» PROBLEM:
Which lines of the data hold the word "newcommand"? Copy all of them.

[Dataset entries]
*** Begin section ***
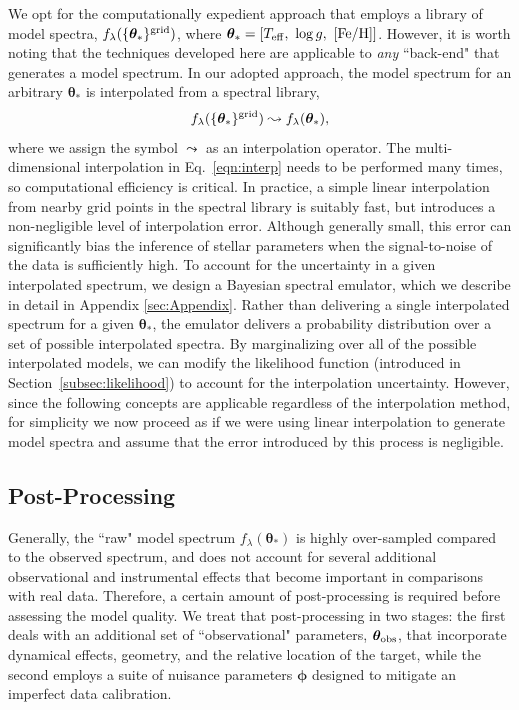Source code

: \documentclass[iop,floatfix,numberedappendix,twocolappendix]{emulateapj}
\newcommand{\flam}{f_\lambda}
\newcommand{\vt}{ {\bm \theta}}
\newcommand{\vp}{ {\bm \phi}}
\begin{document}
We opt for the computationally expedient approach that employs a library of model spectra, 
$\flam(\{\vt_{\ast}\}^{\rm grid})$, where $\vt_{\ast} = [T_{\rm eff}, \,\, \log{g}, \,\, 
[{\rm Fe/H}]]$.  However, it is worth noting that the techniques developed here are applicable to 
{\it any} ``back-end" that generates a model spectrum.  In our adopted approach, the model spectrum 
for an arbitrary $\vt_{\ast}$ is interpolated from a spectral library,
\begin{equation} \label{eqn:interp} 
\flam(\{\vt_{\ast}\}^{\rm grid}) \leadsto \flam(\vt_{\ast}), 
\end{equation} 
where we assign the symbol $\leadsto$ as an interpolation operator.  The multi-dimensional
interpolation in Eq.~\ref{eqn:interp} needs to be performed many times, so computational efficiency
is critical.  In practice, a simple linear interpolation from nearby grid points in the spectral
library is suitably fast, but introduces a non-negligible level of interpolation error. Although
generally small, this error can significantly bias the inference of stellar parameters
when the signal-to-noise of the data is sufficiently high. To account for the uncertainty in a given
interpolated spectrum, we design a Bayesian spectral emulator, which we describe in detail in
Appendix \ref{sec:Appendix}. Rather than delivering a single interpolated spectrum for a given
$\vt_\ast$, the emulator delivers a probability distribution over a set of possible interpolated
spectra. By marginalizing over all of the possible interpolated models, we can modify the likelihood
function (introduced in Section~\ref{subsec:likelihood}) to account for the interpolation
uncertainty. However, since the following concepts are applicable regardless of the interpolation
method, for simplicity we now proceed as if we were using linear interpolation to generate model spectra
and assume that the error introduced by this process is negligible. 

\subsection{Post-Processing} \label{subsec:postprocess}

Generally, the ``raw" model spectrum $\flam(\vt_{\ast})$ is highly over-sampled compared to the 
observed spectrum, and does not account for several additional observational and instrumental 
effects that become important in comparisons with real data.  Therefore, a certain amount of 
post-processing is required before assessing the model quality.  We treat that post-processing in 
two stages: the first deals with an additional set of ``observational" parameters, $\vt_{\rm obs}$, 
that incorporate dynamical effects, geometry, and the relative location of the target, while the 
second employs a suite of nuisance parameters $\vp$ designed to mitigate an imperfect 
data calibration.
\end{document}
*** End section ***
*** Begin section ***
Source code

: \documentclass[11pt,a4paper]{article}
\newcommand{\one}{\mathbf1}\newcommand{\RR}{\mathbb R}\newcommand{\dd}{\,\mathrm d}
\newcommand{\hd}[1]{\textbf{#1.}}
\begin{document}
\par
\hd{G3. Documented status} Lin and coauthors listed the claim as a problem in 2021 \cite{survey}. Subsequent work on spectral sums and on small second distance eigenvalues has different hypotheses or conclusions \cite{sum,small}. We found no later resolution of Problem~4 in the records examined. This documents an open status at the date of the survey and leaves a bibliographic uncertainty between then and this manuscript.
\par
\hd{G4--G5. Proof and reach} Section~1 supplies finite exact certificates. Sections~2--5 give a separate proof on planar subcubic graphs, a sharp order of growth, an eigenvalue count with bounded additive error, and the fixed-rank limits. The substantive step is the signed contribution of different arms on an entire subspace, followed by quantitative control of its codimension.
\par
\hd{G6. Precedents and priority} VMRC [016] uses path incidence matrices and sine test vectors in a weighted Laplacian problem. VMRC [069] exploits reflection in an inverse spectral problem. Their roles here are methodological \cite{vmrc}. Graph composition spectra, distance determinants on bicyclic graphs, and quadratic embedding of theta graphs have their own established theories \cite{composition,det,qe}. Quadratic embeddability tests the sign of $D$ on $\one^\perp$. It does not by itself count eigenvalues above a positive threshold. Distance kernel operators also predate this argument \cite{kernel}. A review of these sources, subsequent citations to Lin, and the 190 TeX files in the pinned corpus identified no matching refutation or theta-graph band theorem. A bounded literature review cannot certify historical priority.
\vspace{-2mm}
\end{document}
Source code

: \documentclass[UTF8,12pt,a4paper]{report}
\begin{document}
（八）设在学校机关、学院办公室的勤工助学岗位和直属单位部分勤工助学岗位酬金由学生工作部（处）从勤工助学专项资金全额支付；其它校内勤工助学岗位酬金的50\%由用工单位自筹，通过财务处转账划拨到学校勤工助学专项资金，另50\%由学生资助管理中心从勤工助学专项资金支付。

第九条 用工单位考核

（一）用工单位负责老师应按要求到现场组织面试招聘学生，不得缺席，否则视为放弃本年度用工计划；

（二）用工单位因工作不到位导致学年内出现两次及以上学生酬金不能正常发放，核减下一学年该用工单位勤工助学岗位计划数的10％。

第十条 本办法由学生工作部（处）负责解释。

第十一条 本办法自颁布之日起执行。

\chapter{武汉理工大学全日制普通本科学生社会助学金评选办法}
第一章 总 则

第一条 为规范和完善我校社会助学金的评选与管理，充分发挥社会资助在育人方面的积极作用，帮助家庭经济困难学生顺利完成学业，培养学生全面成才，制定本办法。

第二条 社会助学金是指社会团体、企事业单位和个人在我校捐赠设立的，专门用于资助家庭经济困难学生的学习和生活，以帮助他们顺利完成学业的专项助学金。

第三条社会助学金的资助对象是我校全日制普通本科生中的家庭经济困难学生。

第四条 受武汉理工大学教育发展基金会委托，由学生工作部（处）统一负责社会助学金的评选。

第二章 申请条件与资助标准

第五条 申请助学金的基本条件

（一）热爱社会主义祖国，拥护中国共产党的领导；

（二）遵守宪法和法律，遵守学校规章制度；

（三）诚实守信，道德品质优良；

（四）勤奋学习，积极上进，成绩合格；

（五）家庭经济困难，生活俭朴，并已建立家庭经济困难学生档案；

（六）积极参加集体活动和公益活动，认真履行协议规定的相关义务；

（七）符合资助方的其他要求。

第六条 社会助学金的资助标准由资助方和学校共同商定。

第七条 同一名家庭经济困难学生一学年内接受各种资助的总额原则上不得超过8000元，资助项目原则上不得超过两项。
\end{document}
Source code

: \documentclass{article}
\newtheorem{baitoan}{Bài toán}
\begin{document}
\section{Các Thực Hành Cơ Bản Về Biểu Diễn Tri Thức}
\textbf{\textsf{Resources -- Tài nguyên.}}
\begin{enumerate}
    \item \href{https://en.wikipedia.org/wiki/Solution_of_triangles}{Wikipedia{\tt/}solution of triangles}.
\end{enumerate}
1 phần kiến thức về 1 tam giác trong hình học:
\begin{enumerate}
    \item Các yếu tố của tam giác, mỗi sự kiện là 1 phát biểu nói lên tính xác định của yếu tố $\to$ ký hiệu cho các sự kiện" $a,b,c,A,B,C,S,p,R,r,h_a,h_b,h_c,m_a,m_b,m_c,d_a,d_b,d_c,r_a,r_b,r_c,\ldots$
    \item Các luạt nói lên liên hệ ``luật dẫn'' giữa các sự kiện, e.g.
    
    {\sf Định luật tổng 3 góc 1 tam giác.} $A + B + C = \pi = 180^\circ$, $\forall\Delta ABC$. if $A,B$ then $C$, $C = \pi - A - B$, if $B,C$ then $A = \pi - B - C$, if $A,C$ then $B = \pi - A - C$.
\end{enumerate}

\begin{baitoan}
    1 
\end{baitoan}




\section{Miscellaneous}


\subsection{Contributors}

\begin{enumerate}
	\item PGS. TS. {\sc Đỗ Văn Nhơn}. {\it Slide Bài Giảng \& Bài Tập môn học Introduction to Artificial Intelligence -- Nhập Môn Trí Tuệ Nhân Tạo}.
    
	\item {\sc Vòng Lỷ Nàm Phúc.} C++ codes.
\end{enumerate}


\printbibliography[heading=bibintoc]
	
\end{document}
*** End section ***
» TASK OUTPUT:
\newcommand{\flam}{f_\lambda}
\newcommand{\vt}{ {\bm \theta}}
\newcommand{\vp}{ {\bm \phi}}
\newcommand{\one}{\mathbf1}\newcommand{\RR}{\mathbb R}\newcommand{\dd}{\,\mathrm d}
\newcommand{\hd}[1]{\textbf{#1.}}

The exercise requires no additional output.